### Problem description
Only one stretch of the listing below is wanted. Give it again exactly, from the line with "¹²³I-MIBG & Norepinephrine" through the line with "¹⁸F-FES & Estrogen".
Given records: Begin
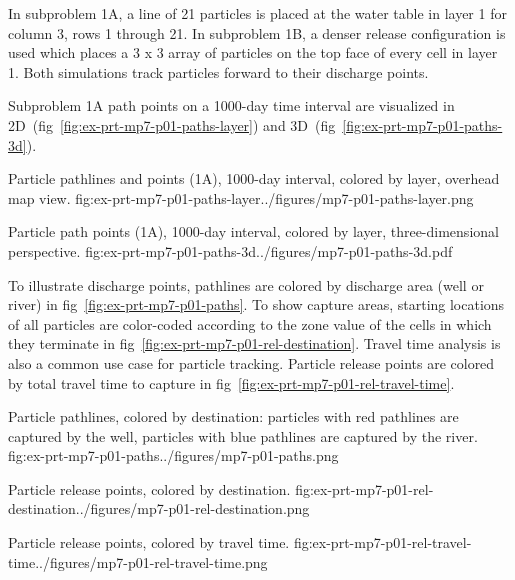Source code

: In subproblem 1A, a line of 21 particles is placed at the water table in layer 1 for column 3, rows 1 through 21. In subproblem 1B, a denser release configuration is used which places a 3 x 3 array of particles on the top face of every cell in layer 1. Both simulations track particles forward to their discharge points.

Subproblem 1A path points on a 1000-day time interval are visualized in 2D~(fig~\ref{fig:ex-prt-mp7-p01-paths-layer}) and 3D~(fig~\ref{fig:ex-prt-mp7-p01-paths-3d}).

\begin{StandardFigure}{
    Particle pathlines and points (1A), 1000-day interval, colored by layer, overhead map view.
    }{fig:ex-prt-mp7-p01-paths-layer}{../figures/mp7-p01-paths-layer.png}
\end{StandardFigure}

\begin{StandardFigure}{
    Particle path points (1A), 1000-day interval, colored by layer, three-dimensional perspective.
    }{fig:ex-prt-mp7-p01-paths-3d}{../figures/mp7-p01-paths-3d.pdf}
\end{StandardFigure}

To illustrate discharge points, pathlines are colored by discharge area (well or river) in fig~\ref{fig:ex-prt-mp7-p01-paths}. To show capture areas, starting locations of all particles are color-coded according to the zone value of the cells in which they terminate in fig~\ref{fig:ex-prt-mp7-p01-rel-destination}. Travel time analysis is also a common use case for particle tracking. Particle release points are colored by total travel time to capture in fig~\ref{fig:ex-prt-mp7-p01-rel-travel-time}.

\begin{StandardFigure}{
    Particle pathlines, colored by destination: particles with red pathlines are captured by the well, particles with blue pathlines are captured by the river.
    }{fig:ex-prt-mp7-p01-paths}{../figures/mp7-p01-paths.png}
\end{StandardFigure}

\begin{StandardFigure}{
    Particle release points, colored by destination.
    }{fig:ex-prt-mp7-p01-rel-destination}{../figures/mp7-p01-rel-destination.png}
\end{StandardFigure}

\begin{StandardFigure}{
    Particle release points, colored by travel time.
    }{fig:ex-prt-mp7-p01-rel-travel-time}{../figures/mp7-p01-rel-travel-time.png}
\end{StandardFigure}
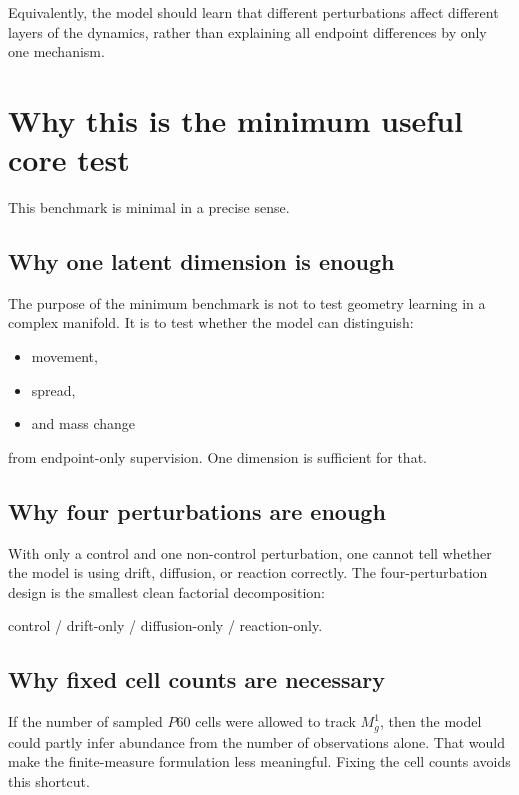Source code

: \documentclass[11pt]{article}
\begin{document}
Equivalently, the model should learn that different perturbations affect different layers of the dynamics, rather than explaining all endpoint differences by only one mechanism.

\section{Why this is the minimum useful core test}

This benchmark is minimal in a precise sense.

\subsection{Why one latent dimension is enough}

The purpose of the minimum benchmark is not to test geometry learning in a complex manifold. It is to test whether the model can distinguish:
\begin{itemize}[leftmargin=2em]
    \item movement,
    \item spread,
    \item and mass change
\end{itemize}
from endpoint-only supervision. One dimension is sufficient for that.

\subsection{Why four perturbations are enough}

With only a control and one non-control perturbation, one cannot tell whether the model is using drift, diffusion, or reaction correctly. The four-perturbation design is the smallest clean factorial decomposition:
\begin{center}
control \quad / \quad drift-only \quad / \quad diffusion-only \quad / \quad reaction-only.
\end{center}

\subsection{Why fixed cell counts are necessary}

If the number of sampled $P60$ cells were allowed to track \(M_g^1\), then the model could partly infer abundance from the number of observations alone. That would make the finite-measure formulation less meaningful. Fixing the cell counts avoids this shortcut.
\end{document}
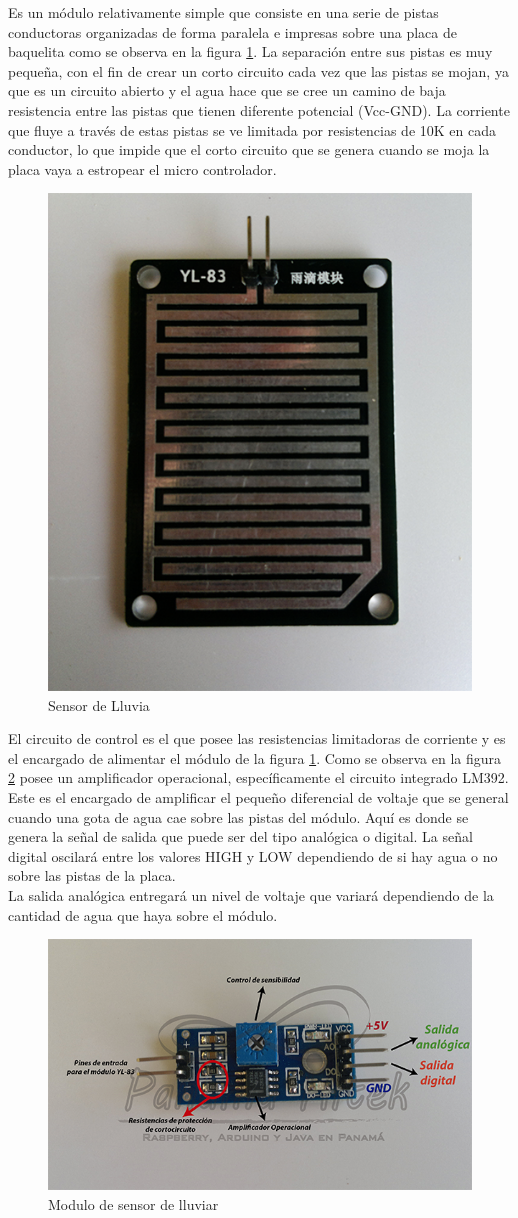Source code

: Es un módulo relativamente simple que consiste en una serie de pistas conductoras organizadas de forma paralela e impresas sobre una placa de baquelita como se observa en la figura \ref{fig:yl-83}. La separación entre sus pistas 
es muy pequeña, con el fin de crear un corto circuito cada vez que las pistas se mojan, ya que es un circuito abierto y el agua hace que se cree un camino de baja resistencia entre las pistas que tienen diferente potencial (Vcc-GND). La corriente que fluye a través de estas pistas se ve limitada por resistencias de 10K en cada conductor, lo que impide que el corto circuito que se genera cuando se moja la placa vaya a estropear el micro controlador.\cite{LLU}\\

\begin{figure}
	\centering
	\caption{Sensor de Lluvia \cite{LLU}}
	\label{fig:yl-83}
	\includegraphics[width=0.35\linewidth]{Imagenes/YL-83}
\end{figure}

El circuito de control es el que posee las resistencias limitadoras de corriente y es el encargado de alimentar el módulo de la figura \ref{fig:yl-83}. Como se observa en la figura \ref{fig:yl-831} posee un amplificador operacional, específicamente el circuito integrado LM392. Este es el encargado de amplificar el pequeño diferencial de voltaje que se general cuando una gota de agua cae sobre las pistas del módulo. Aquí es donde se genera la señal de salida que puede ser del tipo analógica o digital. La señal digital oscilará entre los valores HIGH y LOW dependiendo de si hay agua o no sobre las pistas de la placa.\\

La salida analógica entregará un nivel de voltaje que variará dependiendo de la cantidad de agua que haya sobre el módulo.\cite{LLU}

\begin{figure}
	\centering
	\includegraphics[width=0.5\linewidth]{Imagenes/YL-831}
	\caption{Modulo de sensor de lluviar \cite{LLU}}
	\label{fig:yl-831}
\end{figure}

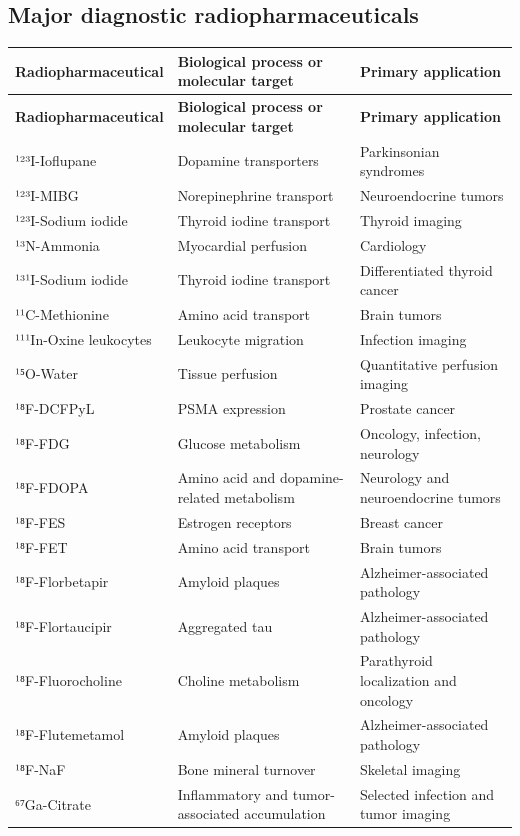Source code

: \subsection{Major diagnostic radiopharmaceuticals}
\begin{longtable}{@{}p{}p{}p{}@{}}
\toprule
\textbf{Radiopharmaceutical} & \textbf{Biological process or molecular target} & \textbf{Primary application} \\
\midrule
\endfirsthead
\toprule
\textbf{Radiopharmaceutical} & \textbf{Biological process or molecular target} & \textbf{Primary application} \\
\midrule
\endhead
¹²³I-Ioflupane & Dopamine transporters & Parkinsonian syndromes \\
¹²³I-MIBG & Norepinephrine transport & Neuroendocrine tumors \\
¹²³I-Sodium iodide & Thyroid iodine transport & Thyroid imaging \\
¹³N-Ammonia & Myocardial perfusion & Cardiology \\
¹³¹I-Sodium iodide & Thyroid iodine transport & Differentiated thyroid cancer \\
¹¹C-Methionine & Amino acid transport & Brain tumors \\
¹¹¹In-Oxine leukocytes & Leukocyte migration & Infection imaging \\
¹⁵O-Water & Tissue perfusion & Quantitative perfusion imaging \\
¹⁸F-DCFPyL & PSMA expression & Prostate cancer \\
¹⁸F-FDG & Glucose metabolism & Oncology, infection, neurology \\
¹⁸F-FDOPA & Amino acid and dopamine-related metabolism & Neurology and neuroendocrine tumors \\
¹⁸F-FES & Estrogen receptors & Breast cancer \\
¹⁸F-FET & Amino acid transport & Brain tumors \\
¹⁸F-Florbetapir & Amyloid plaques & Alzheimer-associated pathology \\
¹⁸F-Flortaucipir & Aggregated tau & Alzheimer-associated pathology \\
¹⁸F-Fluorocholine & Choline metabolism & Parathyroid localization and oncology \\
¹⁸F-Flutemetamol & Amyloid plaques & Alzheimer-associated pathology \\
¹⁸F-NaF & Bone mineral turnover & Skeletal imaging \\
⁶⁷Ga-Citrate & Inflammatory and tumor-associated accumulation & Selected infection and tumor imaging \\

\end{longtable}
Given records: End
### Solved exercise
¹²³I-MIBG & Norepinephrine transport & Neuroendocrine tumors \\
¹²³I-Sodium iodide & Thyroid iodine transport & Thyroid imaging \\
¹³N-Ammonia & Myocardial perfusion & Cardiology \\
¹³¹I-Sodium iodide & Thyroid iodine transport & Differentiated thyroid cancer \\
¹¹C-Methionine & Amino acid transport & Brain tumors \\
¹¹¹In-Oxine leukocytes & Leukocyte migration & Infection imaging \\
¹⁵O-Water & Tissue perfusion & Quantitative perfusion imaging \\
¹⁸F-DCFPyL & PSMA expression & Prostate cancer \\
¹⁸F-FDG & Glucose metabolism & Oncology, infection, neurology \\
¹⁸F-FDOPA & Amino acid and dopamine-related metabolism & Neurology and neuroendocrine tumors \\
¹⁸F-FES & Estrogen receptors & Breast cancer \\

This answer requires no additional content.